[Saved data entries]
══════════════════════════════
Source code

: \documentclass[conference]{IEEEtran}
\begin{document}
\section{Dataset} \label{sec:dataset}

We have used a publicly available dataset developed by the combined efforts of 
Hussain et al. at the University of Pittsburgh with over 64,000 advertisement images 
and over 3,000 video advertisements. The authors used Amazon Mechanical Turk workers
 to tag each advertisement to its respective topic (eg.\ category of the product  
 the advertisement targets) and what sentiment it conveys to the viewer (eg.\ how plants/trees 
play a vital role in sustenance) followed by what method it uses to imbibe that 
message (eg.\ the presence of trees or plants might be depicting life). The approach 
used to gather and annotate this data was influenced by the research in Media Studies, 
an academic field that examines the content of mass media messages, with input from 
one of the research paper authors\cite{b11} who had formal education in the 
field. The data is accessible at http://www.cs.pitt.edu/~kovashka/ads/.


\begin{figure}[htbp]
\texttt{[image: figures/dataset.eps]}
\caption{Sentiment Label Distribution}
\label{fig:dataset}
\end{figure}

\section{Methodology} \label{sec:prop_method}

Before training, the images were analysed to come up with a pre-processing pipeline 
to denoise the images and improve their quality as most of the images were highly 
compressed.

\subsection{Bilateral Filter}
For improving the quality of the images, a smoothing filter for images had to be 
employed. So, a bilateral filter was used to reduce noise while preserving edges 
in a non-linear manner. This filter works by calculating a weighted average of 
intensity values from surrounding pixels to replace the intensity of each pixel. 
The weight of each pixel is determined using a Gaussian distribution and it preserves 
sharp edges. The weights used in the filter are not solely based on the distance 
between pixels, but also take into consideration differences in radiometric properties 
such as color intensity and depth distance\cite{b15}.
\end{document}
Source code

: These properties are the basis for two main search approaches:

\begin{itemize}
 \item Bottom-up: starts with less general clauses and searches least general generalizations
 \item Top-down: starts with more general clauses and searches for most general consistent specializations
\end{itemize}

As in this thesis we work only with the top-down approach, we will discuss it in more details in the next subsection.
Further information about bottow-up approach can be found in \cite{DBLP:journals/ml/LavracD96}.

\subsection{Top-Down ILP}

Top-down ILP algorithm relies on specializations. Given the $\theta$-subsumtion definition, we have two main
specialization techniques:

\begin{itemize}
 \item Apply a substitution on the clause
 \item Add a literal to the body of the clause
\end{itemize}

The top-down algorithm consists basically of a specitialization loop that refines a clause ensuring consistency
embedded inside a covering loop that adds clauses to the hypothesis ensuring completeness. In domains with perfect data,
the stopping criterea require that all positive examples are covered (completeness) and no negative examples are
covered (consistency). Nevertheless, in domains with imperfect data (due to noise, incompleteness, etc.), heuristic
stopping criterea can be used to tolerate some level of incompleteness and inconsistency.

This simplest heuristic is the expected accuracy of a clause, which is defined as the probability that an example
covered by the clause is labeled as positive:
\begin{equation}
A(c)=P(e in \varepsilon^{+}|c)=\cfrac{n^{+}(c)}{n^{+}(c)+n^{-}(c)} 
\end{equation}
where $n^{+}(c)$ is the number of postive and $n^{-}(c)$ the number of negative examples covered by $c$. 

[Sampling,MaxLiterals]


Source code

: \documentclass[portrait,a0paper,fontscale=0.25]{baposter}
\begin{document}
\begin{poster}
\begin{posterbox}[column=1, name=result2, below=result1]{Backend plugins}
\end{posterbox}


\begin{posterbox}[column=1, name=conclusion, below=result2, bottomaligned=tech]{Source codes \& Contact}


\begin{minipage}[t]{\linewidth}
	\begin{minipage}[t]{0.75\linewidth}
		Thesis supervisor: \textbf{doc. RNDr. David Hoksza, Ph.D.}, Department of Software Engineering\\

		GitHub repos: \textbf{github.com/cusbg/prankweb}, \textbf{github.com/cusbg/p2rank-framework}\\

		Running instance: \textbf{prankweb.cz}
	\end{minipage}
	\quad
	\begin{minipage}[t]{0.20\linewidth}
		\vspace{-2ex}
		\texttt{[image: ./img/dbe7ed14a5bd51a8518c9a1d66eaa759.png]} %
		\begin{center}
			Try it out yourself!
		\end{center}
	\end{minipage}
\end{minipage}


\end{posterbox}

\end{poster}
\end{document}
══════════════════════════════
Required work: List every line above that contains the word "positive".

Answer to this exercise:
the stopping criterea require that all positive examples are covered (completeness) and no negative examples are
covered by the clause is labeled as positive:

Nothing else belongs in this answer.